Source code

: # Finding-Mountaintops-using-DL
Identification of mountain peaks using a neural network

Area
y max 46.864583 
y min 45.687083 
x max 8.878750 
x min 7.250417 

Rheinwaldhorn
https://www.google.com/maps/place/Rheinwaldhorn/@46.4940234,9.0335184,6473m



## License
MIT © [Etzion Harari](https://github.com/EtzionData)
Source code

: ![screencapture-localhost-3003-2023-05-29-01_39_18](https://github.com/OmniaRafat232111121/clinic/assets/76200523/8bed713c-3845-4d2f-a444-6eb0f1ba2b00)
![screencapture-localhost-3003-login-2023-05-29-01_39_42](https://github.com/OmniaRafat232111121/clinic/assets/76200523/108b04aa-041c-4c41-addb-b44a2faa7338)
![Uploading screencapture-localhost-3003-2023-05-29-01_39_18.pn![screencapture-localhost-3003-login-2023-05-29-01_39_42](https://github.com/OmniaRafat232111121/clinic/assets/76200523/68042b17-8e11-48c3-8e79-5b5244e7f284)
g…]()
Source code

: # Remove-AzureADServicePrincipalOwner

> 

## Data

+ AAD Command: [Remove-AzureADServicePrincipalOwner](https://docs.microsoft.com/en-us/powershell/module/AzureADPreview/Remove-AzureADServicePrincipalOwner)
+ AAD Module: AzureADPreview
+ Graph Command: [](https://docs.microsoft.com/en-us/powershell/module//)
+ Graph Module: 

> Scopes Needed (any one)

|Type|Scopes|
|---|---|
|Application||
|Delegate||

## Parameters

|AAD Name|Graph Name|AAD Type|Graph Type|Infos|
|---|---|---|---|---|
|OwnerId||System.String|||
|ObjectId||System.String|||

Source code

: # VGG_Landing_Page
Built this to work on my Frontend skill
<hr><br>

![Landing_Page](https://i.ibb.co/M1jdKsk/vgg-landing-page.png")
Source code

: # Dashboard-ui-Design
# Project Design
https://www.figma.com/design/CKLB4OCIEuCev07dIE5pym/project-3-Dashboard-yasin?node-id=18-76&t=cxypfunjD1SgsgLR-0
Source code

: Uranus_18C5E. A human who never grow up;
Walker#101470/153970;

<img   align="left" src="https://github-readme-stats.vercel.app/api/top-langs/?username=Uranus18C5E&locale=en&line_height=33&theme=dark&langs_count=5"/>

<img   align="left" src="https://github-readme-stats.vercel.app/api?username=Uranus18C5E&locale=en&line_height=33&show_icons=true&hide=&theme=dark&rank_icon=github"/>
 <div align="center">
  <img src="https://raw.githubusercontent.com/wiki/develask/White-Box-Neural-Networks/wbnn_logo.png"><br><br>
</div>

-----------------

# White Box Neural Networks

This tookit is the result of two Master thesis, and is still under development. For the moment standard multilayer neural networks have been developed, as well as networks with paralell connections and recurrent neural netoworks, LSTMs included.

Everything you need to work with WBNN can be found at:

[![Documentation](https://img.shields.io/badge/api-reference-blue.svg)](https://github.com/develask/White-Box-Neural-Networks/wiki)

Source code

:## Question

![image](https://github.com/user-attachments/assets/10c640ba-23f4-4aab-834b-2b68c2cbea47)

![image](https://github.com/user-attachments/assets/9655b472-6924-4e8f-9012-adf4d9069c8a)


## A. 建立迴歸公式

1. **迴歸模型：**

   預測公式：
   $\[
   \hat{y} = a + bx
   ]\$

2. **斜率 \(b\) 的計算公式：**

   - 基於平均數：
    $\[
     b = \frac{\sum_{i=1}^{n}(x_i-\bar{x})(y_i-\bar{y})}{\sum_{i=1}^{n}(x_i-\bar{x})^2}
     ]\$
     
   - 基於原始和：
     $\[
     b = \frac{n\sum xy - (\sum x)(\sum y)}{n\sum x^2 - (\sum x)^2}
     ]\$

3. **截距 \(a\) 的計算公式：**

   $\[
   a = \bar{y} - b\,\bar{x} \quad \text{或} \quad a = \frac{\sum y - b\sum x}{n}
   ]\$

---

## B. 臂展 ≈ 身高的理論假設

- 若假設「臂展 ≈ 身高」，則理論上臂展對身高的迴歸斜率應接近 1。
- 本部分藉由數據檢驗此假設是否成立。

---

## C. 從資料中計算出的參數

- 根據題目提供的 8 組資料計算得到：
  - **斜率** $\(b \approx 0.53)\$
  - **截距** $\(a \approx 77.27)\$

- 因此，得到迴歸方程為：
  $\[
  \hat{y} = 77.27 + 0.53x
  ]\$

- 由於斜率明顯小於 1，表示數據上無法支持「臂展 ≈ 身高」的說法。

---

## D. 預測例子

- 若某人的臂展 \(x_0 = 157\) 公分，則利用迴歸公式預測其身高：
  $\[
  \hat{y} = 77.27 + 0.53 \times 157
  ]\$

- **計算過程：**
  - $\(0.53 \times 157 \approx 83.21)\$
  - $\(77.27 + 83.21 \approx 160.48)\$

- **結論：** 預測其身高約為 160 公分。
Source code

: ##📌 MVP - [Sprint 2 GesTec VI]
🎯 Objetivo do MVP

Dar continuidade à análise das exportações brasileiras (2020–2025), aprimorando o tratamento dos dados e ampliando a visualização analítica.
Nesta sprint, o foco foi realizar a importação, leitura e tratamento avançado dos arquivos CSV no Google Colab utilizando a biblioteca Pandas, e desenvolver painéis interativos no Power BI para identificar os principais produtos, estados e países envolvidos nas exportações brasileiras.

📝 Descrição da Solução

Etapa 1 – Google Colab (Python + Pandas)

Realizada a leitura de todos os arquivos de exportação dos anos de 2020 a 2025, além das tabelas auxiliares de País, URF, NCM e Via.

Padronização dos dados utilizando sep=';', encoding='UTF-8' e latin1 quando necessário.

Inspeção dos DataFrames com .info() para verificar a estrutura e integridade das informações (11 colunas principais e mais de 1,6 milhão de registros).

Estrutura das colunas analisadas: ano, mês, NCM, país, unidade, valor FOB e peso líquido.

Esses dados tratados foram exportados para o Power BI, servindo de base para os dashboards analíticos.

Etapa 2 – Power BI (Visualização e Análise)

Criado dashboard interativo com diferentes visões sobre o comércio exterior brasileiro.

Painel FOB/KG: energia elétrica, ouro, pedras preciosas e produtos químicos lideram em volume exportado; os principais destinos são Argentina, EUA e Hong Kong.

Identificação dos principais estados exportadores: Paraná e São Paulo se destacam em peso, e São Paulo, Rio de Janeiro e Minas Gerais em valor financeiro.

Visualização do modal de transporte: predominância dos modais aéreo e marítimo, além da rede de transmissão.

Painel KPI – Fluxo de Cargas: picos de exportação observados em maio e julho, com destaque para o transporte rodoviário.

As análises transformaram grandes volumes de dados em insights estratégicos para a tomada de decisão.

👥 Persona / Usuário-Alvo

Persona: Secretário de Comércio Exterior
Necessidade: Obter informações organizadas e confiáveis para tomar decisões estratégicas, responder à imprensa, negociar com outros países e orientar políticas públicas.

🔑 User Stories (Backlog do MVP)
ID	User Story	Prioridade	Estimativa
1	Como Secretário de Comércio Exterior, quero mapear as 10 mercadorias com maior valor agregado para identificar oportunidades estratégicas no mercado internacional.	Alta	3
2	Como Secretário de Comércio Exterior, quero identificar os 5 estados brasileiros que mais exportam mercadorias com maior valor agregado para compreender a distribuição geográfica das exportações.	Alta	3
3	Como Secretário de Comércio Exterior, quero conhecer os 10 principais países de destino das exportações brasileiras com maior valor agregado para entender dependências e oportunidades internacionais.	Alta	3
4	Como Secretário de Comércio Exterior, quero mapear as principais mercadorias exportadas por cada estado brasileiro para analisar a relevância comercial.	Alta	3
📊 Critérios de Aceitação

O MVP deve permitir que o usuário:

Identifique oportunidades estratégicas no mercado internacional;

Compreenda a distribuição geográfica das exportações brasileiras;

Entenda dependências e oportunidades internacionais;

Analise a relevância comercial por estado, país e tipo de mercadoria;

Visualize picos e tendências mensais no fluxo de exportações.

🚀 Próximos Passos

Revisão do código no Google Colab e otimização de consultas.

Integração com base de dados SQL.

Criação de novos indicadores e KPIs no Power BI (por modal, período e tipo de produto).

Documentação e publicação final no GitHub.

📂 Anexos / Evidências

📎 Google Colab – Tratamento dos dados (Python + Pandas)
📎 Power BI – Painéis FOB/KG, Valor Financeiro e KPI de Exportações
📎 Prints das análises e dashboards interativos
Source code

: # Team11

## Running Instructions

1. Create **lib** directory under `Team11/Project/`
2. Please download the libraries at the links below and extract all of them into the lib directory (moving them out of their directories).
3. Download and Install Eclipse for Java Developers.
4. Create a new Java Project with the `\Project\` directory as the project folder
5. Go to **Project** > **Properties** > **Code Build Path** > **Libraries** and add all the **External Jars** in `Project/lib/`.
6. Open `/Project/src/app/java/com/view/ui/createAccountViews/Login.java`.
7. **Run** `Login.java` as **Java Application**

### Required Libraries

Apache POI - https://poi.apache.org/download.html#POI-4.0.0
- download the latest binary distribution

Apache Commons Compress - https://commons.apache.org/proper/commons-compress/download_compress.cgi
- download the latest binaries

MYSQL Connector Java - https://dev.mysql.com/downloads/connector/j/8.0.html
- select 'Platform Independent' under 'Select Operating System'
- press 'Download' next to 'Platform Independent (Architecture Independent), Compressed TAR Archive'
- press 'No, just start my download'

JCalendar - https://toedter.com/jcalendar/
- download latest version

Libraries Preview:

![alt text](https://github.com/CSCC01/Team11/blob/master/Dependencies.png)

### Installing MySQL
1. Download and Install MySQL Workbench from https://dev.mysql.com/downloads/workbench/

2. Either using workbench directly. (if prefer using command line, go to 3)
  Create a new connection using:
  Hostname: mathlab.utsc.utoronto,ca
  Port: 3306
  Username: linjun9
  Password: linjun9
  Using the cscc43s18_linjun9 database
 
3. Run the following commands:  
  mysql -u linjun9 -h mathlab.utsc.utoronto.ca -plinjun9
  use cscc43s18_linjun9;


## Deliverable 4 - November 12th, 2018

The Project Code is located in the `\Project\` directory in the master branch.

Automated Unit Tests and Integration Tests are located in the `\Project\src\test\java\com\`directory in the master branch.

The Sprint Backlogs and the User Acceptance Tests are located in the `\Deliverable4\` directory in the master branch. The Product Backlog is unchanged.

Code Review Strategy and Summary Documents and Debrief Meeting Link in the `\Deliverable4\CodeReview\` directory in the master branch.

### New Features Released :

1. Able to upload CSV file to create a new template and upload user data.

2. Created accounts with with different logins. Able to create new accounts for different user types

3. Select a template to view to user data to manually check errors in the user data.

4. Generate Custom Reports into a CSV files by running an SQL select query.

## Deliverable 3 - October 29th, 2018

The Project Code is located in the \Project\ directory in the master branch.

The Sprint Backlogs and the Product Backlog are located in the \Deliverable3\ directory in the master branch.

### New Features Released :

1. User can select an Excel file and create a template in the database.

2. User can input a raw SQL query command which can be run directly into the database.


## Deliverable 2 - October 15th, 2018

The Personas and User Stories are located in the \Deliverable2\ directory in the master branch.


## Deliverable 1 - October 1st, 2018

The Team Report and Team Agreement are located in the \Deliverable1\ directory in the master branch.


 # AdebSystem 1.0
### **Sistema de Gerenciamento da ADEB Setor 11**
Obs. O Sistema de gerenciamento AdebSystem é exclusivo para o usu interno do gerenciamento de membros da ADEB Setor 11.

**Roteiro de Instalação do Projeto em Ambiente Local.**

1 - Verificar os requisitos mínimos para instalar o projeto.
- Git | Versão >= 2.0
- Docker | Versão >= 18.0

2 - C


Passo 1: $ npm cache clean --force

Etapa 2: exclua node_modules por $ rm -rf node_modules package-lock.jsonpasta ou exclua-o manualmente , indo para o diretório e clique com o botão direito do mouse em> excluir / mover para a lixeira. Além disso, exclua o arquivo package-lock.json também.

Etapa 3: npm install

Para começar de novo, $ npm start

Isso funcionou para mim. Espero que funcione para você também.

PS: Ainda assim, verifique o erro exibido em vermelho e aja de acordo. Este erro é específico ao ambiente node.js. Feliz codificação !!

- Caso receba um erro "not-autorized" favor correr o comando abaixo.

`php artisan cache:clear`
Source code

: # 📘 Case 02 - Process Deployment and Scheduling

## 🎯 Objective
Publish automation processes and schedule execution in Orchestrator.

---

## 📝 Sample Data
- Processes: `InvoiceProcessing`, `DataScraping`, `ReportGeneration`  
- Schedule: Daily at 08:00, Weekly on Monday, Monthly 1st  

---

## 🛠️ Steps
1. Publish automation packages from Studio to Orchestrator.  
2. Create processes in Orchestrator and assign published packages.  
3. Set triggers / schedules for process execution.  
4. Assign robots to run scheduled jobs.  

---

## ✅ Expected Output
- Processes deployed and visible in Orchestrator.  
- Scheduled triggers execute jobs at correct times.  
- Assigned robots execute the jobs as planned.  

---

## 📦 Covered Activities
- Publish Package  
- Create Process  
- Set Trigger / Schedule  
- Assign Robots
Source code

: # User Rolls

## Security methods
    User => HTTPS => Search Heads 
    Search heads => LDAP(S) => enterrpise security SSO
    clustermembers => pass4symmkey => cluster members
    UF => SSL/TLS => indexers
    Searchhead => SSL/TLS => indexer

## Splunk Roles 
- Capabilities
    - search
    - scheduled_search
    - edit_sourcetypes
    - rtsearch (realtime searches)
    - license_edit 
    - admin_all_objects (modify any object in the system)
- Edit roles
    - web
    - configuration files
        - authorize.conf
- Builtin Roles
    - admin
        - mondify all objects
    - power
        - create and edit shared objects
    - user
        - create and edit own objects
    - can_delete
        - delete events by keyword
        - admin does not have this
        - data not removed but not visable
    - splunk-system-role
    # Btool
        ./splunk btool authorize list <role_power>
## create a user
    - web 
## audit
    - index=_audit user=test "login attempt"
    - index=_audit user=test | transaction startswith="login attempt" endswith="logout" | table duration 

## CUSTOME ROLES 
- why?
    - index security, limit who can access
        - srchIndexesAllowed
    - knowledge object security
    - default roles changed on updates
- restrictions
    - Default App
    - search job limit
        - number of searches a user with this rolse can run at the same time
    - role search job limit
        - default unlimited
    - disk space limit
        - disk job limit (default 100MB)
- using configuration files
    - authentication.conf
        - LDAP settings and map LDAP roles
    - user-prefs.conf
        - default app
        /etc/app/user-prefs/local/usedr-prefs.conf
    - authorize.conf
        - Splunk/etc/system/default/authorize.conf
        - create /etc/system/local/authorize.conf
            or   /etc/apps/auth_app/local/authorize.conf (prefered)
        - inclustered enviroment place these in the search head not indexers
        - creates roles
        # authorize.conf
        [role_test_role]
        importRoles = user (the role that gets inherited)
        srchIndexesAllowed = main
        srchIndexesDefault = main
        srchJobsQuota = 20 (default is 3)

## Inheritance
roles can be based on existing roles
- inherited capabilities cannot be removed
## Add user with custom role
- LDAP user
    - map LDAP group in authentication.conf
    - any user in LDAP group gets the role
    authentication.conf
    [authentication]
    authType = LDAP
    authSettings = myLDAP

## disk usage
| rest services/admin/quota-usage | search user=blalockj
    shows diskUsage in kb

- - - -

Problem to solve → Here the job is to set down exactly the lines of the material above that fall between the one with "Identificação dos principais" and the one with "Visualização do modal", inclusive, and nothing beyond them.

Result below →
Identificação dos principais estados exportadores: Paraná e São Paulo se destacam em peso, e São Paulo, Rio de Janeiro e Minas Gerais em valor financeiro.

Visualização do modal de transporte: predominância dos modais aéreo e marítimo, além da rede de transmissão.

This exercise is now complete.